## Work instruction
Find all lines below containing the string "nhất" and return them.

## Given entries

◇ ◇ ◇ ◇

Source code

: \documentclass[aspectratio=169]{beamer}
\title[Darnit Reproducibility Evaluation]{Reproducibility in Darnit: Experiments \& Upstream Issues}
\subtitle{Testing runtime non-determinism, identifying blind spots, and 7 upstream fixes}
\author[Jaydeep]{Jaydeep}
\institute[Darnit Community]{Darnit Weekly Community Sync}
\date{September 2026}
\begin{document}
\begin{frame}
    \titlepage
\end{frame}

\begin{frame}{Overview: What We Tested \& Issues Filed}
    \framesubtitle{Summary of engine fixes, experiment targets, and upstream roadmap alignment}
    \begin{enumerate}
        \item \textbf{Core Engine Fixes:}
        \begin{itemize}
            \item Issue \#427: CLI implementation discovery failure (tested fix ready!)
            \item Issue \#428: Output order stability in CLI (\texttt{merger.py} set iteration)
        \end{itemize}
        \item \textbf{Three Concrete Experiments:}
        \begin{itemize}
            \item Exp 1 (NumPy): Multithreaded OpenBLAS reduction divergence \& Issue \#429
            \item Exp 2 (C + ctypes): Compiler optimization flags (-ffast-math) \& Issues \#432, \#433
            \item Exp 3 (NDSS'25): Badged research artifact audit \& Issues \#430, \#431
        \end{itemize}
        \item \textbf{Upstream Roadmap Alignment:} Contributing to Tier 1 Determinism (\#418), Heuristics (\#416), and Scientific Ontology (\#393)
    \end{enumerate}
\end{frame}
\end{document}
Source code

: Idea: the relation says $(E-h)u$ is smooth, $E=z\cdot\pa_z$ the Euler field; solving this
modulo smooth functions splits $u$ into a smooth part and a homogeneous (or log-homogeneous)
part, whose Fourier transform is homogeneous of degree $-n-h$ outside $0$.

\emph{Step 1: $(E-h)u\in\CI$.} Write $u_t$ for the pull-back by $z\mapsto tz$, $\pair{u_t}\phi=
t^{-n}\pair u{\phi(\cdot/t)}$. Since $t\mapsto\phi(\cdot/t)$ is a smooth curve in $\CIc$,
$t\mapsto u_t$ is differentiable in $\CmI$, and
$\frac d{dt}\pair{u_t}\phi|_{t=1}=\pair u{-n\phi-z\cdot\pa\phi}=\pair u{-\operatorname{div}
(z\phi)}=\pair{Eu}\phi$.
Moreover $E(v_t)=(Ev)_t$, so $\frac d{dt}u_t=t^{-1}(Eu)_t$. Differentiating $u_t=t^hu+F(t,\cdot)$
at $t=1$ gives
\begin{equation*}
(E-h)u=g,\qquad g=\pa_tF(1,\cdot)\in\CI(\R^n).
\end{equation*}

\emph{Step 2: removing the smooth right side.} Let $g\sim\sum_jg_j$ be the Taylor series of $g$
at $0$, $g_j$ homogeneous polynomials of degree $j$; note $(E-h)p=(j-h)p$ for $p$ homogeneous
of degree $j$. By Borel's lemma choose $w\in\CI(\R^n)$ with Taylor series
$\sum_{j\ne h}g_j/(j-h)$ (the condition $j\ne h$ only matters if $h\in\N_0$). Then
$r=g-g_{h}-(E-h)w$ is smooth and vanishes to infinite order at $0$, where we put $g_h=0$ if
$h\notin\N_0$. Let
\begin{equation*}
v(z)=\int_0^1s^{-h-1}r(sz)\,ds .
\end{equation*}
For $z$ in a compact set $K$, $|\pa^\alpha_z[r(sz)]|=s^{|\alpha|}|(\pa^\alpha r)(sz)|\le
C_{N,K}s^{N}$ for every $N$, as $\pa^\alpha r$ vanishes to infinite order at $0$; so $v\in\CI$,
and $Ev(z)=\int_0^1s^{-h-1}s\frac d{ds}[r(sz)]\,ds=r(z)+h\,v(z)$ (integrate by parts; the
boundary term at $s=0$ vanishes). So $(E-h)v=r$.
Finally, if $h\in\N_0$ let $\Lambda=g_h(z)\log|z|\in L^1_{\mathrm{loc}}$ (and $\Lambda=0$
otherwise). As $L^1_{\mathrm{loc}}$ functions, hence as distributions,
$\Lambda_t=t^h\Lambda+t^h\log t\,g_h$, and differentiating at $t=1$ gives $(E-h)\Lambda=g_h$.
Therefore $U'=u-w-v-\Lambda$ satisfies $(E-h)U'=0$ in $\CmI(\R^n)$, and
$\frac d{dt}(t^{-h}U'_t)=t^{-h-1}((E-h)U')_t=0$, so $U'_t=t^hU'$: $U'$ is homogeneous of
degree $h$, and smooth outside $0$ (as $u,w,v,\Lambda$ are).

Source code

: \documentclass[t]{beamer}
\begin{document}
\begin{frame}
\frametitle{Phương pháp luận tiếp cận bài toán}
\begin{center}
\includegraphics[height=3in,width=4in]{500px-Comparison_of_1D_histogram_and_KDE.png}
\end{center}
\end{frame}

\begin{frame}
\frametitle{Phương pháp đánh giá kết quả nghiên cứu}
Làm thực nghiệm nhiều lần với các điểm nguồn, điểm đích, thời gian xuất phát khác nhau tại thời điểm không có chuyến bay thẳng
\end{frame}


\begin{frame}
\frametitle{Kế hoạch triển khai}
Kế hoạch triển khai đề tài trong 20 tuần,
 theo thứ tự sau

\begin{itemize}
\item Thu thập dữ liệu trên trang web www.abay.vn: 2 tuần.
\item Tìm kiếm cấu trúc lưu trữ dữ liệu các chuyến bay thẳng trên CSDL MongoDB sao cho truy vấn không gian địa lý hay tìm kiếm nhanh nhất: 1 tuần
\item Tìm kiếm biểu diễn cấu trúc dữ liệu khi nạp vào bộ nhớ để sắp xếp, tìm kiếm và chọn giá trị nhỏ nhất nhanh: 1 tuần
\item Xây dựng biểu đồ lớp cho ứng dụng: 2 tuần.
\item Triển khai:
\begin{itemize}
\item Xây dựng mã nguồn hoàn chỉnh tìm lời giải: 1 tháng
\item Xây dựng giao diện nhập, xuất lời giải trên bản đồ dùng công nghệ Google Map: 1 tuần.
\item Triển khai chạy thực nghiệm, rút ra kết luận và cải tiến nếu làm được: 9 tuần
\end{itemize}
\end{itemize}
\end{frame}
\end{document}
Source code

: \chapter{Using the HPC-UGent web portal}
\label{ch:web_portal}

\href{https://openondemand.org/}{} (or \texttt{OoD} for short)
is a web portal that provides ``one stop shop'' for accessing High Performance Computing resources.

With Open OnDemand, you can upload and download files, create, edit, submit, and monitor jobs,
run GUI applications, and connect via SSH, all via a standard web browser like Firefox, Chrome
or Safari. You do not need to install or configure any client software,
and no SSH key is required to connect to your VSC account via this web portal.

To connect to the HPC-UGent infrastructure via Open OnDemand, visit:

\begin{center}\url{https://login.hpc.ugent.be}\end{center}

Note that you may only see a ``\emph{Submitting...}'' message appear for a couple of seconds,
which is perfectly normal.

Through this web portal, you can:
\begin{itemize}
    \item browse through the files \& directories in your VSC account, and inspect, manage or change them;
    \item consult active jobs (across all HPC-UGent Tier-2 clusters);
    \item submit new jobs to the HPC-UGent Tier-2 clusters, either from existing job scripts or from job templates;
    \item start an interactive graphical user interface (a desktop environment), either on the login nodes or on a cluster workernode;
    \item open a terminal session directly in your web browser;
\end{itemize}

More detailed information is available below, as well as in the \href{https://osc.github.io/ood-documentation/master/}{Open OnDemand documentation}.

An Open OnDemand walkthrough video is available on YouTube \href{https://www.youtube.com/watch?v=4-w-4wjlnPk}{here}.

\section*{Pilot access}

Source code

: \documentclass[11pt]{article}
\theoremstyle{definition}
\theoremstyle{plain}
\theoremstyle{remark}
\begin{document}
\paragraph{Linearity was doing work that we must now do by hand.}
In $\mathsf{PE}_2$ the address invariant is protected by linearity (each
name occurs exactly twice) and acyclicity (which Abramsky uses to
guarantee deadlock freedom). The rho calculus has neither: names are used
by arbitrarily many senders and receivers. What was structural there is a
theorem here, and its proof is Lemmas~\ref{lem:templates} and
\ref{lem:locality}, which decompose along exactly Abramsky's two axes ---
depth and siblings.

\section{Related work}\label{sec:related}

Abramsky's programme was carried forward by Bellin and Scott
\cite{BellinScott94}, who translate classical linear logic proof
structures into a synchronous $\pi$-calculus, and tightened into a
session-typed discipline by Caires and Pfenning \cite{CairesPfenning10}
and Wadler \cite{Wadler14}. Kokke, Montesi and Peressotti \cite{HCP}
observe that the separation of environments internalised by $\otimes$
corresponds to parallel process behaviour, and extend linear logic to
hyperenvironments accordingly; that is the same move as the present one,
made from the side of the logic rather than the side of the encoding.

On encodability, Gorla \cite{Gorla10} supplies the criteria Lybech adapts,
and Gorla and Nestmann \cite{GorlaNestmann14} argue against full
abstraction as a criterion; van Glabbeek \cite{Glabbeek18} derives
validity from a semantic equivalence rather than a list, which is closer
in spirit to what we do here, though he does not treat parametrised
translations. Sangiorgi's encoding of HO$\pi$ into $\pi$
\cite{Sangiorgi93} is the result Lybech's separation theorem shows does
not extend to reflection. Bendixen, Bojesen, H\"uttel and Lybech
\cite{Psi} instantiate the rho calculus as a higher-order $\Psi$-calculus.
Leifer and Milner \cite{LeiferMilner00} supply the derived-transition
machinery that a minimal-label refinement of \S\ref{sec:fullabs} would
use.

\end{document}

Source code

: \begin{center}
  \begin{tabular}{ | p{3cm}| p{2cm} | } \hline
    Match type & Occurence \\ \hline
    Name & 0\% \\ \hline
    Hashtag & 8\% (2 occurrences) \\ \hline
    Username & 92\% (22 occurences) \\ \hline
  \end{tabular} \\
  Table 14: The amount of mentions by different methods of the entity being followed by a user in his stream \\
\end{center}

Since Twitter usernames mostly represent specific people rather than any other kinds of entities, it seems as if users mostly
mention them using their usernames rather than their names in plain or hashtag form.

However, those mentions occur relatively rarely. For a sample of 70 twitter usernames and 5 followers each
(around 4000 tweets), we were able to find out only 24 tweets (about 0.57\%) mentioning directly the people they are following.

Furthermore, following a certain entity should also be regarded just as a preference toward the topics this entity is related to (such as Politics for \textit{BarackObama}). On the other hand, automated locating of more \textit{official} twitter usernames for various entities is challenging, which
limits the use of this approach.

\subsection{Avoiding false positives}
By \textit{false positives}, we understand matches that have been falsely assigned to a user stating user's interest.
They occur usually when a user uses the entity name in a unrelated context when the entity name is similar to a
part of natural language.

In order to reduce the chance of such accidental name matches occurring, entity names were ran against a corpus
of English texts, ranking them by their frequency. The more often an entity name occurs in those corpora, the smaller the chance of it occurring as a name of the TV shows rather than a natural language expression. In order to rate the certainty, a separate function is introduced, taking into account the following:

◇ ◇ ◇ ◇

## Final answer
\item Tìm kiếm cấu trúc lưu trữ dữ liệu các chuyến bay thẳng trên CSDL MongoDB sao cho truy vấn không gian địa lý hay tìm kiếm nhanh nhất: 1 tuần
\item Tìm kiếm biểu diễn cấu trúc dữ liệu khi nạp vào bộ nhớ để sắp xếp, tìm kiếm và chọn giá trị nhỏ nhất nhanh: 1 tuần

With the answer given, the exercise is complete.